Source: https://www.augmentcode.com/guides/ai-technical-debt-compounds-spec-driven-development (March 31, 2026)
AI-generated code doesn’t just add technical debt — it multiplies it faster than teams can see or handle. The problem isn’t that the code is obviously bad; it’s that it looks fine while quietly embedding a bunch of hidden assumptions everywhere.
Each feature can carry tons of implicit decisions (about dependencies, schemas, error handling, concurrency, etc.), and those decisions usually don’t show up in reviews or tests.
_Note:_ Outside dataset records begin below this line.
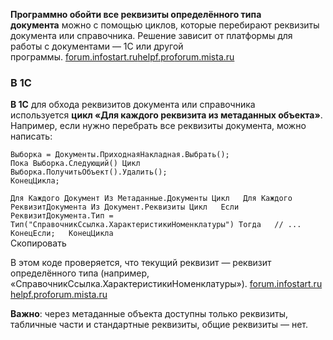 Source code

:**Программно обойти все реквизиты определённого типа документа** можно с помощью циклов, которые перебирают реквизиты документа или справочника. Решение зависит от платформы для работы с документами — 1С или другой программы. [forum.infostart.ru](https://forum.infostart.ru/forum9/topic197761/)[helpf.pro](https://helpf.pro/faq/view/385.html)[forum.mista.ru](https://forum.mista.ru/topic.php?id=196643)

### В 1С

**В 1С** для обхода реквизитов документа или справочника используется **цикл «Для каждого реквизита из метаданных объекта»**. Например, если нужно перебрать все реквизиты документа, можно написать:
```
Выборка = Документы.ПриходнаяНакладная.Выбрать(); 
Пока Выборка.Следующий() Цикл
Выборка.ПолучитьОбъект().Удалить();
КонецЦикла;
```

`Для Каждого Документ Из Метаданные.Документы Цикл   Для Каждого РеквизитДокумента Из Документ.Реквизиты Цикл   Если РеквизитДокумента.Тип = Тип("СправочникСсылка.ХарактеристикиНоменклатуры") Тогда   // ...   КонецЕсли;   КонецЦикла`  
Скопировать

В этом коде проверяется, что текущий реквизит — реквизит определённого типа (например, «СправочникСсылка.ХарактеристикиНоменклатуры»). [forum.infostart.ru](https://forum.infostart.ru/forum9/topic197761/)[helpf.pro](https://helpf.pro/faq/view/385.html)[forum.mista.ru](https://forum.mista.ru/topic.php?id=196643)

**Важно**: через метаданные объекта доступны только реквизиты, табличные части и стандартные реквизиты, общие реквизиты — нет.
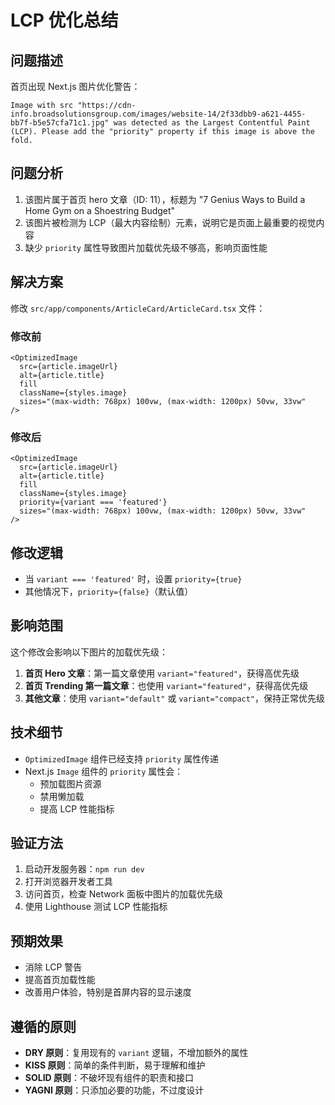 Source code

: # LCP 优化总结

## 问题描述
首页出现 Next.js 图片优化警告：
```
Image with src "https://cdn-info.broadsolutionsgroup.com/images/website-14/2f33dbb9-a621-4455-bb7f-b5e57cfa71c1.jpg" was detected as the Largest Contentful Paint (LCP). Please add the "priority" property if this image is above the fold.
```

## 问题分析
1. 该图片属于首页 hero 文章（ID: 11），标题为 "7 Genius Ways to Build a Home Gym on a Shoestring Budget"
2. 该图片被检测为 LCP（最大内容绘制）元素，说明它是页面上最重要的视觉内容
3. 缺少 `priority` 属性导致图片加载优先级不够高，影响页面性能

## 解决方案
修改 `src/app/components/ArticleCard/ArticleCard.tsx` 文件：

### 修改前
```tsx
<OptimizedImage
  src={article.imageUrl}
  alt={article.title}
  fill
  className={styles.image}
  sizes="(max-width: 768px) 100vw, (max-width: 1200px) 50vw, 33vw"
/>
```

### 修改后
```tsx
<OptimizedImage
  src={article.imageUrl}
  alt={article.title}
  fill
  className={styles.image}
  priority={variant === 'featured'}
  sizes="(max-width: 768px) 100vw, (max-width: 1200px) 50vw, 33vw"
/>
```

## 修改逻辑
- 当 `variant === 'featured'` 时，设置 `priority={true}`
- 其他情况下，`priority={false}`（默认值）

## 影响范围
这个修改会影响以下图片的加载优先级：
1. **首页 Hero 文章**：第一篇文章使用 `variant="featured"`，获得高优先级
2. **首页 Trending 第一篇文章**：也使用 `variant="featured"`，获得高优先级
3. **其他文章**：使用 `variant="default"` 或 `variant="compact"`，保持正常优先级

## 技术细节
- `OptimizedImage` 组件已经支持 `priority` 属性传递
- Next.js `Image` 组件的 `priority` 属性会：
  - 预加载图片资源
  - 禁用懒加载
  - 提高 LCP 性能指标

## 验证方法
1. 启动开发服务器：`npm run dev`
2. 打开浏览器开发者工具
3. 访问首页，检查 Network 面板中图片的加载优先级
4. 使用 Lighthouse 测试 LCP 性能指标

## 预期效果
- 消除 LCP 警告
- 提高首页加载性能
- 改善用户体验，特别是首屏内容的显示速度

## 遵循的原则
- **DRY 原则**：复用现有的 `variant` 逻辑，不增加额外的属性
- **KISS 原则**：简单的条件判断，易于理解和维护
- **SOLID 原则**：不破坏现有组件的职责和接口
- **YAGNI 原则**：只添加必要的功能，不过度设计  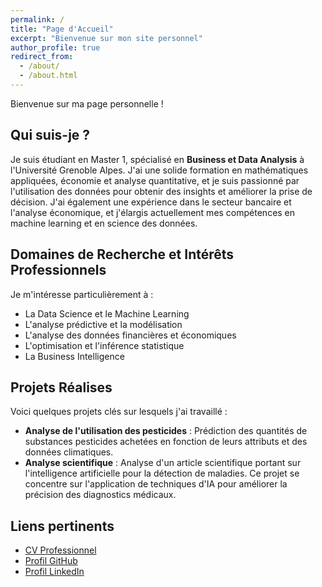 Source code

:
 ```yaml
---
permalink: /
title: "Page d'Accueil"
excerpt: "Bienvenue sur mon site personnel"
author_profile: true
redirect_from: 
  - /about/
  - /about.html
---
```


Bienvenue sur ma page personnelle !

## Qui suis-je ?
Je suis étudiant en Master 1, spécialisé en **Business et Data Analysis** à l'Université Grenoble Alpes. J'ai une solide formation en mathématiques appliquées, économie et analyse quantitative, et je suis passionné par l'utilisation des données pour obtenir des insights et améliorer la prise de décision. J'ai également une expérience dans le secteur bancaire et l'analyse économique, et j'élargis actuellement mes compétences en machine learning et en science des données.

## Domaines de Recherche et Intérêts Professionnels
Je m'intéresse particulièrement à :
- La Data Science et le Machine Learning
- L'analyse prédictive et la modélisation
- L'analyse des données financières et économiques
- L'optimisation et l'inférence statistique
- La Business Intelligence

## Projets Réalises
Voici quelques projets clés sur lesquels j'ai travaillé :
- **Analyse de l'utilisation des pesticides** : Prédiction des quantités de substances pesticides achetées en fonction de leurs attributs et des données climatiques.
- **Analyse scientifique** : Analyse d'un article scientifique portant sur l'intelligence artificielle pour la détection de maladies. Ce projet se concentre sur l'application de techniques d'IA pour améliorer la précision des diagnostics médicaux.

## Liens pertinents
- [CV Professionnel](https://dallaorane-wilfred.github.io/files/Wilfred_cv.pdf)
- [Profil GitHub](https://github.com/dallaorane-wilfred)
- [Profil LinkedIn](https://www.linkedin.com/in/wilfred-dallaorane)

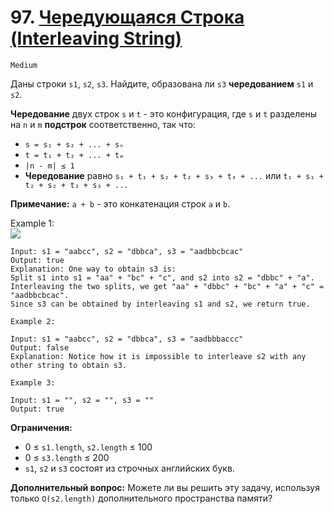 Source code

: # 97. [Чередующаяся Строка (Interleaving String)]()

`Medium`

Даны строки `s1`, `s2`, `s3`. Найдите, образована ли `s3` **чередованием** `s1` и `s2`.

**Чередование** двух строк `s` и `t` - это конфигурация, где `s` и `t` разделены на `n` и `m` **подстрок** соответственно, так что:

*   `s = s₁ + s₂ + ... + sₙ`
*   `t = t₁ + t₂ + ... + tₘ`
*   `|n - m| ≤ 1`
*   **Чередование** равно `s₁ + t₁ + s₂ + t₂ + s₃ + t₃ + ...` или `t₁ + s₁ + t₂ + s₂ + t₃ + s₃ + ...`

**Примечание:** `a + b` - это конкатенация строк `a` и `b`.

Example 1:\
![](https://assets.leetcode.com/uploads/2020/09/02/interleave.jpg)
```
Input: s1 = "aabcc", s2 = "dbbca", s3 = "aadbbcbcac"
Output: true
Explanation: One way to obtain s3 is:
Split s1 into s1 = "aa" + "bc" + "c", and s2 into s2 = "dbbc" + "a".
Interleaving the two splits, we get "aa" + "dbbc" + "bc" + "a" + "c" = "aadbbcbcac".
Since s3 can be obtained by interleaving s1 and s2, we return true.

Example 2:

Input: s1 = "aabcc", s2 = "dbbca", s3 = "aadbbbaccc"
Output: false
Explanation: Notice how it is impossible to interleave s2 with any other string to obtain s3.

Example 3:

Input: s1 = "", s2 = "", s3 = ""
Output: true
```
**Ограничения:**

*   0 ≤ `s1.length`, `s2.length` ≤ 100
*   0 ≤ `s3.length` ≤ 200
*   `s1`, `s2` и `s3` состоят из строчных английских букв.

**Дополнительный вопрос:** Можете ли вы решить эту задачу, используя только `O(s2.length)` дополнительного пространства памяти?
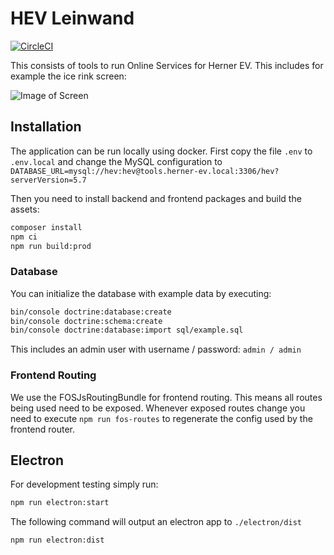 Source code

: # HEV Leinwand

[![CircleCI](https://circleci.com/gh/norman27/tools.herner-ev.com.svg?style=svg)](https://circleci.com/gh/norman27/tools.herner-ev.com)

This consists of tools to run Online Services for Herner EV. This includes for example the ice rink screen:

![Image of Screen](https://raw.githubusercontent.com/norman27/tools.herner-ev.com/main/doc/screen.png)


## Installation
The application can be run locally using docker. First copy the file `.env` to `.env.local`
and change the MySQL configuration to `DATABASE_URL=mysql://hev:hev@tools.herner-ev.local:3306/hev?serverVersion=5.7`

Then you need to install backend and frontend packages and build the assets:
```bash
composer install
npm ci
npm run build:prod
```

### Database
You can initialize the database with example data by executing:
```bash
bin/console doctrine:database:create
bin/console doctrine:schema:create
bin/console doctrine:database:import sql/example.sql
```
This includes an admin user with username / password: `admin / admin`

### Frontend Routing
We use the FOSJsRoutingBundle for frontend routing. This means all routes being used need to be exposed.
Whenever exposed routes change you need to execute `npm run fos-routes` to regenerate the config
used by the frontend router.

## Electron
For development testing simply run:
```bash
npm run electron:start
```
The following command will output an electron app to `./electron/dist`
```bash
npm run electron:dist
```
So things pass, ship, and only break later when systems interact or scale.
AI makes this worse by sheer volume — you’re producing way more code, so you’re also producing way more hidden assumptions. Review processes weren’t designed for that, so they just don’t catch it.
That’s why teams feel like they’re spending more time fixing “almost correct” code. It works on the surface, but the gaps (edge cases, integration issues, missing constraints) pile up and become expensive to unwind.
The fix is shifting from “code-first” to spec-first. Instead of letting AI guess what you mean, you define it upfront in a detailed, enforceable way. Specs become the source of truth, not docs that drift.
Good specs make assumptions explicit, turn them into constraints, and force the generated code to stay aligned. That stops the silent drift before it starts, instead of trying to clean it up afterward.
Key mindset shift: the real work isn’t writing code anymore — it’s defining the rules the code must follow. If the spec is vague or missing, the AI fills in the gaps, and that’s exactly where the debt comes from.